G9 infections are globally increasing at the exponential growth since 1993, and G9 have recently been the significant genotype in some regions. In this study, G9 was also observed as the predominant G-genotype and two main phylogenetic clusters were identified. The minor cluster was only recognized in Jinan in 2013, showing its local circulation in Jinan. The major cluster was continuously observed in Jinan and Linyi from 2013 to 2014, revealing that it was the main G9 transmission lineage in the two cities and the inter-city spread may exist. Interestingly, an intragenic recombination event between two G9 lineages was observed in this study. Intragenic recombination in rotavirus is rare until increasing reports recently [31, 32]. To our knowledge, this is the first report of intragenic recombination in G9 rotaviruses. Mixed infections between different variants belonging to the same genotype were discussed as the cause of intragenic recombination [33]. Thus, co-circulation of two G9 transmission lineages in Jinan in 2013 might lead to the occurrence of this recombination event.

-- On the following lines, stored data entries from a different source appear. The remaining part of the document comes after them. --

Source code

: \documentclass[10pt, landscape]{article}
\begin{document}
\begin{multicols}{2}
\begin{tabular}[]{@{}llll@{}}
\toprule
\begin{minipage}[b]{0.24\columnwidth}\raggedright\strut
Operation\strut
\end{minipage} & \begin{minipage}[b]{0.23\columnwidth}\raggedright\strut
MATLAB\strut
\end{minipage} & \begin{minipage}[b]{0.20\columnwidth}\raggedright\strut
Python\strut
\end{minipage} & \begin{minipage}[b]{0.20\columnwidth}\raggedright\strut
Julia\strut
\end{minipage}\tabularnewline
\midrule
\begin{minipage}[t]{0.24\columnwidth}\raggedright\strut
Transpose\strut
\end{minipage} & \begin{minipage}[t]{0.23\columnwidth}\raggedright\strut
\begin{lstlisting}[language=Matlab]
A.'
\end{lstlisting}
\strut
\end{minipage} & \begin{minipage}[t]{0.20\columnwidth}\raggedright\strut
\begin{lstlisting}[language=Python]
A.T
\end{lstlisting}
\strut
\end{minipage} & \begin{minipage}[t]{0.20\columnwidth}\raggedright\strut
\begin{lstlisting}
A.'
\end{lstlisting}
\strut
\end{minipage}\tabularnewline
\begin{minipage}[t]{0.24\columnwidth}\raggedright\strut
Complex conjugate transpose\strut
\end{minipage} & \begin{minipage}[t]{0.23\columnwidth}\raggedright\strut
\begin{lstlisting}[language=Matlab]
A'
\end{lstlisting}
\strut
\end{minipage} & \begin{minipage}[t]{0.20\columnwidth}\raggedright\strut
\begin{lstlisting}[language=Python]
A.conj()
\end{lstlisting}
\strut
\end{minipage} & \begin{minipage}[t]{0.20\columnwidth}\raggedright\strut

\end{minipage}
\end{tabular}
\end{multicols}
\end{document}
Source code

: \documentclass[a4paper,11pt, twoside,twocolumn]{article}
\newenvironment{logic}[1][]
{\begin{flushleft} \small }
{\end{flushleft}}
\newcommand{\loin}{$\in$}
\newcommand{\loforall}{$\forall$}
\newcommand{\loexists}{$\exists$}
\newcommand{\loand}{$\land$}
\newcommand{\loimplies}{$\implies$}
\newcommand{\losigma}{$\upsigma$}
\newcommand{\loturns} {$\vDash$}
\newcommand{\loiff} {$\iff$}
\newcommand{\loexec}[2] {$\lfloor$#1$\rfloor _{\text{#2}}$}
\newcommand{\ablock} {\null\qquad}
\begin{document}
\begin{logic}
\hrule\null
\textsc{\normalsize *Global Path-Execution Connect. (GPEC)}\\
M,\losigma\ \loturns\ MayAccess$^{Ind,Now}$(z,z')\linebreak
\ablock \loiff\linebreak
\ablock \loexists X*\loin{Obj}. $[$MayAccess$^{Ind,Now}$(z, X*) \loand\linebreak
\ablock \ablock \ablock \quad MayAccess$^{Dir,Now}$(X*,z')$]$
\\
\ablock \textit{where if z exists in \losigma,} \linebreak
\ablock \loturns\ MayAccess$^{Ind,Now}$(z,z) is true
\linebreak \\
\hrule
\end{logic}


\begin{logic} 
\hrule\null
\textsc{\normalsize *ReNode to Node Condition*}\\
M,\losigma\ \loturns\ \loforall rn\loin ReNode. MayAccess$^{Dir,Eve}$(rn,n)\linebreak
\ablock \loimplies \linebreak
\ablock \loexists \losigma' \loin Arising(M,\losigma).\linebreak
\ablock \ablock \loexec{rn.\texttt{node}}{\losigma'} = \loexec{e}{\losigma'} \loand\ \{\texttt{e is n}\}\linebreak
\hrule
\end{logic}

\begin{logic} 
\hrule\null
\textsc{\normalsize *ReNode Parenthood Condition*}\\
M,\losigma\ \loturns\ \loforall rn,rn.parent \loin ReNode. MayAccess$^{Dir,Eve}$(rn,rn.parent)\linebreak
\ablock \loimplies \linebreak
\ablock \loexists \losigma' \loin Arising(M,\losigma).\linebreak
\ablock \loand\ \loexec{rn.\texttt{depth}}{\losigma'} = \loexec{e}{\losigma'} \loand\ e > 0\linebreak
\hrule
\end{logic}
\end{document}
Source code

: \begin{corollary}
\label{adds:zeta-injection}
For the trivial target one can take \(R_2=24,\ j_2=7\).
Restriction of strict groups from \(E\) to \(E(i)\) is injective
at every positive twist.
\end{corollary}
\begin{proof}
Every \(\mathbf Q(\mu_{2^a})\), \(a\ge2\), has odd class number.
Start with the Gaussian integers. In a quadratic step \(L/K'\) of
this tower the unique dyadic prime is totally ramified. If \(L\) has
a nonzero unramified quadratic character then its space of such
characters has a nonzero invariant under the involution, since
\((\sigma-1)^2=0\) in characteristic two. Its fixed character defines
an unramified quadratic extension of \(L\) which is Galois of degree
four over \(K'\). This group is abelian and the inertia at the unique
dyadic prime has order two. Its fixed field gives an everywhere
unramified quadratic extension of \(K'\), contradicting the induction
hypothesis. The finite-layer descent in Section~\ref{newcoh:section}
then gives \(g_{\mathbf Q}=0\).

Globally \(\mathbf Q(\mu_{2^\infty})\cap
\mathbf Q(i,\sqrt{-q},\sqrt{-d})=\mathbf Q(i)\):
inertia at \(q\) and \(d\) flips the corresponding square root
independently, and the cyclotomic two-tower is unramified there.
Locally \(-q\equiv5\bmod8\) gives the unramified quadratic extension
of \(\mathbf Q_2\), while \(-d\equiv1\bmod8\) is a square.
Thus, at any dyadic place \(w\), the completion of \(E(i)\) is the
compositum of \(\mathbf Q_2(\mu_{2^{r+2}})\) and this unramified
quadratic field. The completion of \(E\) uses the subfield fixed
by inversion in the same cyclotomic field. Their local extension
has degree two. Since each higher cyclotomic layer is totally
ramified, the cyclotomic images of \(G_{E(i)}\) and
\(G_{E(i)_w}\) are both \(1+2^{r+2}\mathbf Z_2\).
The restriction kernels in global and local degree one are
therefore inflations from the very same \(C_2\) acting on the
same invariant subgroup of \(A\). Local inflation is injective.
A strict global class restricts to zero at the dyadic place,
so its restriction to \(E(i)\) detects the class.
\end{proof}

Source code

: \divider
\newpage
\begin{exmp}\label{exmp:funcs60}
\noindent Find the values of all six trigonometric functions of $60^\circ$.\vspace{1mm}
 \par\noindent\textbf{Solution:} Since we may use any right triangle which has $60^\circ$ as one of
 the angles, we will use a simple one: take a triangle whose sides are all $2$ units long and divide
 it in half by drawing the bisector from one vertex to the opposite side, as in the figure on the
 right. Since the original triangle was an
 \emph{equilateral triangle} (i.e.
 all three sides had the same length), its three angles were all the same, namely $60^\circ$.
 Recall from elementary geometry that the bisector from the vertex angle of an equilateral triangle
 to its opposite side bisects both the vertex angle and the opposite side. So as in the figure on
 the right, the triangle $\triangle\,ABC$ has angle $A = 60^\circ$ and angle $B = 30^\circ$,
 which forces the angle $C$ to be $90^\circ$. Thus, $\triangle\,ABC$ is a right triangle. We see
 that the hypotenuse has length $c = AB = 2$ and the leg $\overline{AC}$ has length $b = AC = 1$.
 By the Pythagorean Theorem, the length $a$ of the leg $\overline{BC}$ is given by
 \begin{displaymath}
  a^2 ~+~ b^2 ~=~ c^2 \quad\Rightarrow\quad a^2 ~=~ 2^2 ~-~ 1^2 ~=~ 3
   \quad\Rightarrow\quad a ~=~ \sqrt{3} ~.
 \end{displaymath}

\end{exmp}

G6 and G8 strains were reported to be of animal origin [34, 35]. In this study, some G6 and G8 sequences were obtained. By BLAST, we found that these sequences showed the highest identities to animal sequences (although 10 % divergence is quite different), and no human rotavirus sequences showed higher identities to them. We cannot confirm that these sequences were from humans or animals. They also might be the novel variants circulating in the local population. All of these need to be confirmed by case-based surveillance in the future.

The genetic differences within P[4], P[8], P[6] and P[9] sequences were high, and more than one cluster was recognized, suggesting the co-circulation of multiple transmission lineages in these genotypes. P[3] sequence in this study showed the highest identity to the rhesus rotavirus P[3] strain (RRV strain, M18736). RRV is the recipient virus in human-rhesus reassortant vaccine [36], but the detection of RRV-like P-genotype is rare so far. This is the first recognition of it in sewage. Nevertheless, the meaning of this finding is unknown because there is no evidence to support the epidemiological relevance of RRV P[3] in humans [37]. Further research on rare RRV P[3] is needed.

Conclusions

In conclusion, this study shows that the concentration of rotavirus in raw sewage was high, and multiple rotavirus transmission lineages continuously co-circulated in Jinan and Linyi, eastern China. Additionally, this study proves that environmental surveillance is an ideal measure to obtain epidemiological data on circulating viruses in a given population.